O Escort chegou ao mercado brasileiro em três versões de acabamento: básica, L e GL. Alguns meses depois do lançamento, começou a ser vendido o luxuoso Ghia, que tinha calotas integrais e frisos cromados sobre os faróis e a grade. Por dentro, mais veludo e o relógio azul no teto, próximo ao retrovisor interno, dando o toque futurista ao "novo" carro, embora já fosse usado no Del Rey. Entre os equipamentos foram oferecidos vidros e travas elétricos, vidros em bronze (trocados por verdes no ano seguinte), limpador de pára-brisa com intervalo ajustável e luzes de aviso para desgaste das pastilhas de freio, nível de combustível, óleo do motor, líquido de arrefecimento, entre outros. O Ghia e as outras três versões podiam ter duas ou quatro portas, fazendo do Escort o primeiro carro brasileiro com esta opção simultânea.
Ainda em 1983 foi a vez de aparecer a versão esportiva que transformou o compacto no queridinho da juventude rebelde dos anos oitenta e foi o ícone da linha Escort: o XR3 (sigla de Experimental Research 3). Tinha faróis de milha redondos instalados na frente da grade, faróis de neblina no pára-choque, lavador dos faróis normais, rodas de 14 polegadas com o famoso estilo "trevo de quatro folhas", aerofólio traseiro e teto solar. O ar condicionado foi oferecido como opcional. O motor era o mesmo 1.6, mas ganhou alguns "venenos" nas mesmas peças que originaram o CHT para aumentar a potência em dez cavalos.
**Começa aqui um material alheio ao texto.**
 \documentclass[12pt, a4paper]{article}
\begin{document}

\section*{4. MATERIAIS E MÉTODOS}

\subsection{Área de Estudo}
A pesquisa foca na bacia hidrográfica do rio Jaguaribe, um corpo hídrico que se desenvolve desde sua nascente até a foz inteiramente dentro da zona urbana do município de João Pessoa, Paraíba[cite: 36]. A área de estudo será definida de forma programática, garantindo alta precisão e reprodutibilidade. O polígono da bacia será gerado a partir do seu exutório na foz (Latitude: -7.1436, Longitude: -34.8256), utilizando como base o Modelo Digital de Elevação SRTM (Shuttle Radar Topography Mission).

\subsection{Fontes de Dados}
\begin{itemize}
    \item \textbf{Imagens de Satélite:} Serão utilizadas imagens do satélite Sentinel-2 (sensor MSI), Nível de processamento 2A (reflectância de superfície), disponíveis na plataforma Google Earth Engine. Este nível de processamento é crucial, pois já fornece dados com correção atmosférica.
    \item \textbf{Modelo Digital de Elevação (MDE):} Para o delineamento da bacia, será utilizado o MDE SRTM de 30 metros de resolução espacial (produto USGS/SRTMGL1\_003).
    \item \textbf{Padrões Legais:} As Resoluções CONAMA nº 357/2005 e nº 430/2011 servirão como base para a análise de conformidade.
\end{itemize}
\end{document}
Outra versão, lançada em 1985, que fez a fama do Escort foi o XR3 Conversível, nome com o qual os brasileiros passaram a chamar os carros de capota removível. Uma definição mais nacionalista do que Cabriolet e mais charmosa do que os "descapotáveis" chamados pelos portugueses. O Conversível tinha uma coluna estrutural em forma de arco bem chamativa (e mais segura), uma traseira maior e lanternas verticais. Isso aumentou o peso do carro em 64 kg, comparado ao hatch fechado.
O conversível não foi um pioneiro mas quebrou um jejum: um carro desse tipo voltava a ser produzido em série no Brasil depois de quinze anos. O último havia sido o Karmann-Ghia, que teve a produção encerrada em 1970. Curiosamente, a própria Karmann, que tinha fábrica em São Bernardo do Campo, SP, vizinha da Ford, era quem transformava o carro. Mesmo com a proximidade das unidades, os carros iam e voltavam, necessitando de transporte e gerando despesas. Por isso e também pela presença de materiais importados na traseira, nos reforços da carroceria e até o suporte da placa moldado no tamanho europeu, o Conversível custava bem mais caro que a carroceria fechada, que já era cara até na versão básica. Porém, as rodas de liga-leve eram opcionais e de série vinha uma calota branca com vários furos circulares que lembram um jogo de resta 1. Também não tinha faróis de neblina e nem o limpador dos faróis principais. Apesar de tudo isso fez mais sucesso que o modelo de quatro portas, que saiu de linha em dois anos enquanto o aberto durou dez anos ininterruptos.
Foi eleito o Carro do Ano em 1984 pela revista Autoesporte.